Work to be completed: I need every line of the material below that includes the string "comm".

+ + + + +

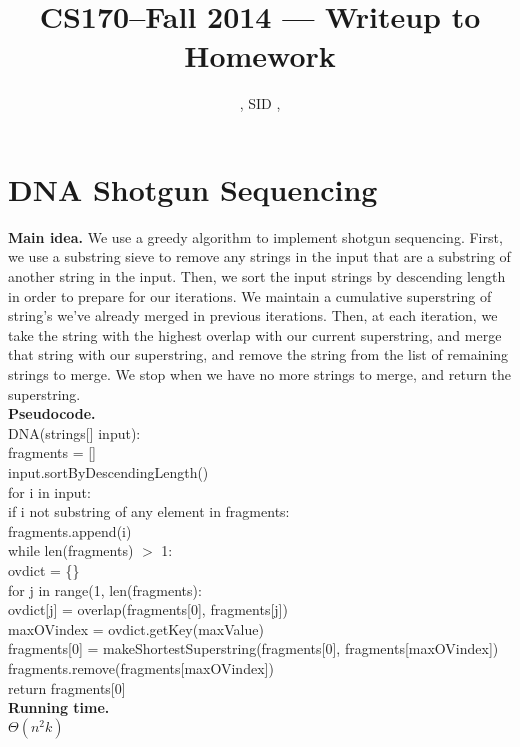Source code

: \documentclass[11pt]{article}
\title{CS170--Fall 2014 --- Writeup to Homework \Homework}
\author{\Name, SID \SID, \texttt{\Login}}
\begin{document}
\maketitle


\section*{DNA Shotgun Sequencing}
\noindent
\textbf{Main idea.}
We use a greedy algorithm to implement shotgun sequencing. First, we use a substring sieve to remove any strings in the input that are a substring of another string in the input. Then, we sort the input strings by descending length in order to prepare for our iterations. We maintain a cumulative superstring of string's we've already merged in previous iterations. Then, at each iteration, we take the string with the highest overlap with our current superstring, and merge that string with our superstring, and remove the string from the list of remaining strings to merge. We stop when we have no more strings to merge, and return the superstring. \\


\noindent
\textbf{Pseudocode.} \\
DNA(strings[] input):\\
\indent fragments = []\\
\indent input.sortByDescendingLength()\\
\indent for i in input:\\
\indent \indent if i not substring of any element in fragments:\\
\indent \indent \indent fragments.append(i)\\
\indent while len(fragments) $>$ 1:\\
\indent \indent ovdict = \{\}\\
\indent \indent for j in range(1, len(fragments):\\
\indent \indent \indent ovdict[j] = overlap(fragments[0], fragments[j])\\
\indent \indent maxOVindex = ovdict.getKey(maxValue)\\
\indent \indent fragments[0] = makeShortestSuperstring(fragments[0], fragments[maxOVindex])\\
\indent \indent fragments.remove(fragments[maxOVindex])\\
\indent return fragments[0]\\

\noindent
\textbf{Running time.}\\
$\Theta(n^2k)$\\
\end{document}
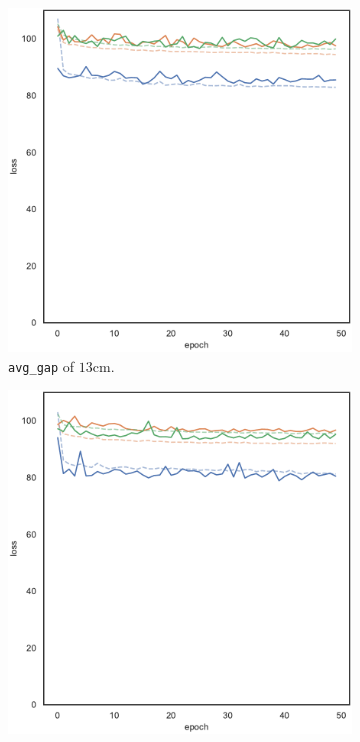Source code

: \begin{figure}[!htb]
\begin{center}
\begin{subfigure}[h]{0.32\textwidth}
			\includegraphics[width=\textwidth]{contents/images/task1-comm-extension/loss-distributed-gap_20@copy}%
			\caption{\texttt{avg\_gap} of $13$\gls{cm}.}
		\end{subfigure}
		\hfill
		\begin{subfigure}[h]{0.32\textwidth}
			\includegraphics[width=\textwidth]{contents/images/task1-comm-extension/loss-distributed-gap_var@copy}

\end{subfigure}
\end{center}
\end{figure}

+ + + + +

Written solution:
			\includegraphics[width=\textwidth]{contents/images/task1-comm-extension/loss-distributed-gap_20@copy}%
			\includegraphics[width=\textwidth]{contents/images/task1-comm-extension/loss-distributed-gap_var@copy}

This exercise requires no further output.